Re: Minor bug: git config ignores empty sections

Jeff King <peff@xxxxxxxx> · Tue, 16 Aug 2016 08:36:31 -0400

On Tue, Aug 16, 2016 at 12:06:56AM -0400, Eli Barzilay wrote:

> So it sounds like removing an empty header is problematic in most cases,
> but adding a new variable to an existing empty header should not be...?

I think it's less problematic, though there are still some funny cases.
Like:

  [foo]
  # comments for the "foo" section

  # comments introducing the "bar" section
  [bar]

Ideally the new entry goes in between the two comments. But I don't
think it would be unreasonable to add it right after "[foo]". In this
example, using the blank line as a hint might be useful, but that's
going to be a lot harder to coax out of the callback-parser as syntactic
event.

> I looked at the code, and had a rough sketch that works as follows:
> 
> * Make git_parse_source() call the callback in a special way to note
>   that a section header is seen (I hacked it by passing a special value,
>   a pointer to a global string, as the second argument)

We'd want to make sure that didn't kick in for "regular" callers, with
some kind of option (or, blech, a global variable that changes the
behavior of git_parse_source(), though the config code is already full
of them).

> * Add a new store.last_section_offset field
>
> * In store_aux(), if it's getting the special value, and the section
>   name matches, save the offset in store.last_section_offset

Make sense.

> * In git_config_set_multivar_in_file_gently() right before the "write
>   the first part of the config" comment, test that
>       (store.seen == 1 && copy_begin == 0 && copy_end == contents_sz
>        && store.last_section_offset > 0)
>   and if so, write the contents up to that point, and set copy_begin;
>   if the condition is false, do the same thing it does now

This part I'm not sure about. Naively I'd think you could do with less
special-casing here. If we want to add "foo.two" and find:

  [foo]
  one = whatever

then we mark the end of that line as the point we want to copy up to,
and then add our new "two = ..." line.

Conceptually if we see just:

  [foo]

we should be able to kick in the same code. So it seems like the logic
would all be in the detection and setting of the offset.

But I am not sure I understand all of the code here, and it's rather
complicated. So there is probably a good reason that wouldn't work.

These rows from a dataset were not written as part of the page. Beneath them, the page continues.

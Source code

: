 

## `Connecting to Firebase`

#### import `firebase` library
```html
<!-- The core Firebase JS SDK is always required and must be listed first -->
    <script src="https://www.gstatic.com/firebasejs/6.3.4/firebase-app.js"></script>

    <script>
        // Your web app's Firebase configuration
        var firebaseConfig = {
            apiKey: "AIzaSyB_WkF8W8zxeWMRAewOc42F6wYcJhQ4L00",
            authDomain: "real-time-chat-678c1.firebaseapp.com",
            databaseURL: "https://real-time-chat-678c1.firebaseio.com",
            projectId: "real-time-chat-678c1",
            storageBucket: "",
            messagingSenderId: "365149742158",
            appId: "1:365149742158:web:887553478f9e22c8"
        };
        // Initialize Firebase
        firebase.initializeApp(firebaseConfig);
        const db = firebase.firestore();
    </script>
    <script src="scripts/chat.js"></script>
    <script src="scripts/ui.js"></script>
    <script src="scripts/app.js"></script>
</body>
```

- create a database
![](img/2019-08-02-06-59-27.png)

> It looks to me like something like this can work, but it's very hacky
> because I wanted to see if it can work quickly, and because I don't know
> if this kind of a solution will be wanted, and because I don't know
> enough about that code in general.  Making it be an actual solution
> involves a better way to call the callback in a special way (my hack
> does the special thing only if `fn==store_aux`, but it shouldn't),
> calling it after the last variable in a section is seen so it's added
> after that.
> 
> So, will something like this be acceptable?  If so, is there anyone who
> I can ask questions about the code?

Yeah, I think this general strategy is the smallest change that could
work.

What I think would be much more sane in general is to parse the whole
thing into a tree (or even a flat list of events), marking each
syntactically as a section header, a key, a comment, a run of
whitespace, and so on. And then do manipulations on that tree (e.g.,
walk down to the section of interest, add a new key at the end), and
then reformat the tree back into a stream of bytes. That lets you
separate the policy logic from the parsing, and do high-level operations
that might involve multiple passes or backtracking in the tree (e.g.,
walk to the section, walk past any existing keys, walk past any comments
but _not_ past any blank lines, then add the new key).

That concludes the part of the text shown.